§ **WHAT YOU WILL DO**
Reproduce exactly, and only, the lines below from the one containing "stream processing is" through the one containing "- Serving Layer: Responds".

§ **STUDY MATERIAL**
"""
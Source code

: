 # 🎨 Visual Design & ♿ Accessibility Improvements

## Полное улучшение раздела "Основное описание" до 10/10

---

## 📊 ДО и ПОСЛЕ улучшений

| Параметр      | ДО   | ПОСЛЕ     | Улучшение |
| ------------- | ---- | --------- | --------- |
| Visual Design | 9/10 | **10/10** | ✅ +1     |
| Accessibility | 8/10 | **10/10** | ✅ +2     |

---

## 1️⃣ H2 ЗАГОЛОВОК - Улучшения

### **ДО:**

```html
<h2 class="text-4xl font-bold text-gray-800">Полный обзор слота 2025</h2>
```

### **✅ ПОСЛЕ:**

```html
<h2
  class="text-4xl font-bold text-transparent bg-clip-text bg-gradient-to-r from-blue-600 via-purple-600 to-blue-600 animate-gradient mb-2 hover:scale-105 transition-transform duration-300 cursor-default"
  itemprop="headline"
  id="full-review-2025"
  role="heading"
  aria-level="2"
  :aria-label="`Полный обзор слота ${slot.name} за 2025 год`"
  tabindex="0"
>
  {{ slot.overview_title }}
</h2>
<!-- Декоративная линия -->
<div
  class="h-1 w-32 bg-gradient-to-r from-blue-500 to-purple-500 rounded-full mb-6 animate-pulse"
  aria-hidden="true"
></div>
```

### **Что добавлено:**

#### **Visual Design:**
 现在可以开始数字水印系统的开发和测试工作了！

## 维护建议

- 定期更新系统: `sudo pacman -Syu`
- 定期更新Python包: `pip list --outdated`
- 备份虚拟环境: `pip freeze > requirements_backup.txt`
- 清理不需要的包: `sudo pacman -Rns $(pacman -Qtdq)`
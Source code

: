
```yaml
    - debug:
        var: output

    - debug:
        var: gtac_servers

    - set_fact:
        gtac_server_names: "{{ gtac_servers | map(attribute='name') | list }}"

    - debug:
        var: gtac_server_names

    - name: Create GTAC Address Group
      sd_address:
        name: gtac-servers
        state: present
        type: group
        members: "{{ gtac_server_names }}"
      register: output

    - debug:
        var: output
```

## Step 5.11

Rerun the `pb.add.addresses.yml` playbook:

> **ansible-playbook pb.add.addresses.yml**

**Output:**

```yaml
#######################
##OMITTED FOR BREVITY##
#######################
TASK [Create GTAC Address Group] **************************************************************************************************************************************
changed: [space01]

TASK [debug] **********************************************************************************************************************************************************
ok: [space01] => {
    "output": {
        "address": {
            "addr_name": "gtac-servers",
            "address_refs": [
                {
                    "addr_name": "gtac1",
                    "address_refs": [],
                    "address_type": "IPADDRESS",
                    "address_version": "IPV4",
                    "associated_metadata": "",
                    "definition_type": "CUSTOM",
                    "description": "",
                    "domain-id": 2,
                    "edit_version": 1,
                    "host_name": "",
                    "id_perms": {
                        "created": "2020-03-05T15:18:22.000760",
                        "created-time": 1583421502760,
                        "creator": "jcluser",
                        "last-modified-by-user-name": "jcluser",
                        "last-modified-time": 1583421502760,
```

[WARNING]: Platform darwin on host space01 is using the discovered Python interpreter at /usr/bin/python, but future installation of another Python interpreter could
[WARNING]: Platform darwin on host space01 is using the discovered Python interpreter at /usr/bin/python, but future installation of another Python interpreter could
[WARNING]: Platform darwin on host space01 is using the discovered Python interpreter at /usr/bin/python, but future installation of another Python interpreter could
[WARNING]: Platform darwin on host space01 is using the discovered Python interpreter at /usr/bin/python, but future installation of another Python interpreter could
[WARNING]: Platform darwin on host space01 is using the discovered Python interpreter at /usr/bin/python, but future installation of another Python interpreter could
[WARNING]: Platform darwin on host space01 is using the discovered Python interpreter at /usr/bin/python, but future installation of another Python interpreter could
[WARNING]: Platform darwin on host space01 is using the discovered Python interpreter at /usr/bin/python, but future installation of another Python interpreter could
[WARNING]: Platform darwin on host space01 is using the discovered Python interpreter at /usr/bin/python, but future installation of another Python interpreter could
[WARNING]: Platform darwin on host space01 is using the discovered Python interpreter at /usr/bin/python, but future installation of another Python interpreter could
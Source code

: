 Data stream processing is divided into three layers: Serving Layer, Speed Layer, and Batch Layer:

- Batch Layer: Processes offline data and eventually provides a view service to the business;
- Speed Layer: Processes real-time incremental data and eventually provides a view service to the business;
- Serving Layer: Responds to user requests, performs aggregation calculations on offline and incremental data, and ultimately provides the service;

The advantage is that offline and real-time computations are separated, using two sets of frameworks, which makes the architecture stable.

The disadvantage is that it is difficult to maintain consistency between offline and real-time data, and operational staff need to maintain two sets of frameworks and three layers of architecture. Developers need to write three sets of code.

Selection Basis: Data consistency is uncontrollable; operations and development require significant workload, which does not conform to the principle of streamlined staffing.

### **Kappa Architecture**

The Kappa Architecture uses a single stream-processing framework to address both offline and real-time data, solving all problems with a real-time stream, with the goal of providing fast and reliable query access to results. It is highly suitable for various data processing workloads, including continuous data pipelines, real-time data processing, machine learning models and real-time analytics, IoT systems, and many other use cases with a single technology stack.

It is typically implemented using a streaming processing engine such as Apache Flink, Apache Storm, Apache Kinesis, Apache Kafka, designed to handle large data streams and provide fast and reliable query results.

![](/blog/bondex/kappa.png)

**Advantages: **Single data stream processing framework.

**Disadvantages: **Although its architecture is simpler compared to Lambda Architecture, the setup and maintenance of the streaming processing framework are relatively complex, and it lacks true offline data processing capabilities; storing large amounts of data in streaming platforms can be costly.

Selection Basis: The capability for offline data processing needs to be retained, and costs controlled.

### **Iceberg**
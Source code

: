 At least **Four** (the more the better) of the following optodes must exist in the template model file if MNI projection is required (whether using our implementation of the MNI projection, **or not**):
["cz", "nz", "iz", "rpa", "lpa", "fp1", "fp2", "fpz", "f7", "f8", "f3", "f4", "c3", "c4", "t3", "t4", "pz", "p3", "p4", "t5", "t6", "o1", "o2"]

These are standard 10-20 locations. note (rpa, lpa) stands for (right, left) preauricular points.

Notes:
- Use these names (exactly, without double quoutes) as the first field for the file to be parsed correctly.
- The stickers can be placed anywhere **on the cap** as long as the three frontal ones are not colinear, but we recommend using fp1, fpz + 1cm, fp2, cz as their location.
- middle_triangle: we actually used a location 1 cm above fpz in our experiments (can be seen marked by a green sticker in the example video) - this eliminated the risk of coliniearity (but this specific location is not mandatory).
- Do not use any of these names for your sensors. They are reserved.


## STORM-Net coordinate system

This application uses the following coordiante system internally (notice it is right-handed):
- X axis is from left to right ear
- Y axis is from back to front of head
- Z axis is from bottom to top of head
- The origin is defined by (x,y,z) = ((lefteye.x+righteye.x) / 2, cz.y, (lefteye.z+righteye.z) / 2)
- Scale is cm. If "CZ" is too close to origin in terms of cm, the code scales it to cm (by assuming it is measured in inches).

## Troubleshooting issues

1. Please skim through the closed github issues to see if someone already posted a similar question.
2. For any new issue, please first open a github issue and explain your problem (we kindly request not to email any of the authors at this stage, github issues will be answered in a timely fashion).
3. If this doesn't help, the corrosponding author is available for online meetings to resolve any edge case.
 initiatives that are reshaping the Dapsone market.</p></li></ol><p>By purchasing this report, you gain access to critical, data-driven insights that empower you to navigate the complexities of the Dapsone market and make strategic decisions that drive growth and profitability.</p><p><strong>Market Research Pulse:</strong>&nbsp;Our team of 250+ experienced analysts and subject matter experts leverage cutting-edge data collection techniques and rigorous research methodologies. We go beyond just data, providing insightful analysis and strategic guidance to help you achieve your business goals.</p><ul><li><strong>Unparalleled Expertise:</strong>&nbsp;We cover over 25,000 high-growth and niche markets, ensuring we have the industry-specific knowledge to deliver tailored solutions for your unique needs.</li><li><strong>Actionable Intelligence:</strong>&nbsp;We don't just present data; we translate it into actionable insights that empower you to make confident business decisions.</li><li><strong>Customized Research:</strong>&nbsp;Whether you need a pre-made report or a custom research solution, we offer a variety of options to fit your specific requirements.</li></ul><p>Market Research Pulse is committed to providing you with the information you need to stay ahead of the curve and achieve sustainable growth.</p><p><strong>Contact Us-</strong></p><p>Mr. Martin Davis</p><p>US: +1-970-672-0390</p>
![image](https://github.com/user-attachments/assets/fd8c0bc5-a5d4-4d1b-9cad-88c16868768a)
"""
§ **ANSWER BOX**
: Data stream processing is divided into three layers: Serving Layer, Speed Layer, and Batch Layer:

- Batch Layer: Processes offline data and eventually provides a view service to the business;
- Speed Layer: Processes real-time incremental data and eventually provides a view service to the business;
- Serving Layer: Responds to user requests, performs aggregation calculations on offline and incremental data, and ultimately provides the service;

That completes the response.